対象サイトを検索するai agent with Agent2Agent (A2A)
AI agentの作成からA2Aのサーバー、クライアントをpythonで簡単に試す用のをつくったのでメモ
エージェントの機能としては、適当な検索ワードを入力したらいい感じに自分のサイト内の記事を検索エンジンから取得して記事を一覧で教えてくれるやつ
https://blog.uni-3.app/gatsbyjs-gemini-search/ の改良版
A2A使ってみたかったのでgoogle adkでagentを定義して、作ってみた
実行してコマンド上で確認するまでのコード。

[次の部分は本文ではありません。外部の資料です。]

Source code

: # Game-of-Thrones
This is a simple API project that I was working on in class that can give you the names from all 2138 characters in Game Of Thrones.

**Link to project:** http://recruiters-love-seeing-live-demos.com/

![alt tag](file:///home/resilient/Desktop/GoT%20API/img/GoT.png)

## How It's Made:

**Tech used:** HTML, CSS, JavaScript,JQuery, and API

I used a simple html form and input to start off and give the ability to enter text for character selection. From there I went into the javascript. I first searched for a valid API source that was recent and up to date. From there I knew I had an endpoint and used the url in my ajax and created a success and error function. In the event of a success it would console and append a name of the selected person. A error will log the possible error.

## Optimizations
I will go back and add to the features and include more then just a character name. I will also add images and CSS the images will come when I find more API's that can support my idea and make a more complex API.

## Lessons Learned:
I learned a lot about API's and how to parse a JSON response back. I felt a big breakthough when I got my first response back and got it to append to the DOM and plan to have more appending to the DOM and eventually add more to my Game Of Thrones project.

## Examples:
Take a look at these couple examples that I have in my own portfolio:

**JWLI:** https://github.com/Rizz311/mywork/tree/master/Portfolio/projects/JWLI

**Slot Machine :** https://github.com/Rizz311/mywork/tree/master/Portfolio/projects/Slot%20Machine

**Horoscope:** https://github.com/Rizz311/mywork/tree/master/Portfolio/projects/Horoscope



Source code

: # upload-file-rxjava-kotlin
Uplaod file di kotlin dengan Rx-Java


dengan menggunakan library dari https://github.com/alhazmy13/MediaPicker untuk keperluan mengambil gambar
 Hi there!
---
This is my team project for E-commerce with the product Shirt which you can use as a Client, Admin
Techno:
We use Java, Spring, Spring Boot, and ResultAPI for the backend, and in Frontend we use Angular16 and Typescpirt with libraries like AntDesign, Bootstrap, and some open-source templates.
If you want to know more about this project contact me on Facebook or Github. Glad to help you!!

書いて試すまでならgradioとかmcp sdkを使ったほうがはやくできそうだなってなったが、それはそれとして
環境
[project]
name = "agent"
version = "0.1.0"
description = "A multi-agent AI system"
requires-python = "~=3.11"
dependencies = [
"requests==2.32.3",
"beautifulsoup4==4.13.4",
"googlesearch-python==1.3.0",
"python-dotenv==1.1.0",
"starlette==0.46.2",
"a2a-sdk>=0.2.4",
"uvicorn[standard]>=0.29.0",
"google-adk>=1.2.1",
"google-genai>=1.19.0",
]
- uv 0.6.16
構成
以下のような構成。AIに書かせたので細かいところは気にしない
client→server→agent→toolが相互作用する感じのやつ
入力はユーザーの検索クエリ、出力はマークダウン形式でリンクとサマリ文書を添えて返ってくる
コード
ソースのフォルダ構成はこんな感じ
├── agent
├── client
└── server
agent/server周りは https://github.com/google-a2a/a2a-samples/tree/6e32a978569708840b5c320b121a1620ea05047b/samples/python/agents/google_adk
の公式サンプルコードを参考にした
プロンプトなども日本語で適当に設定している
clientは、ここではサーバーとやり取りするテスト用コードのこと。実際はAI agentにおけるインターフェイスを担う部分で、アプリケーション上で使うことも想定しているものらしい
環境設定
プロンプト
# constants.py
SYSTEM_PROMPT = (
"site:{}内の記事についてinputに基づく関連ワードとともに検索してください\n"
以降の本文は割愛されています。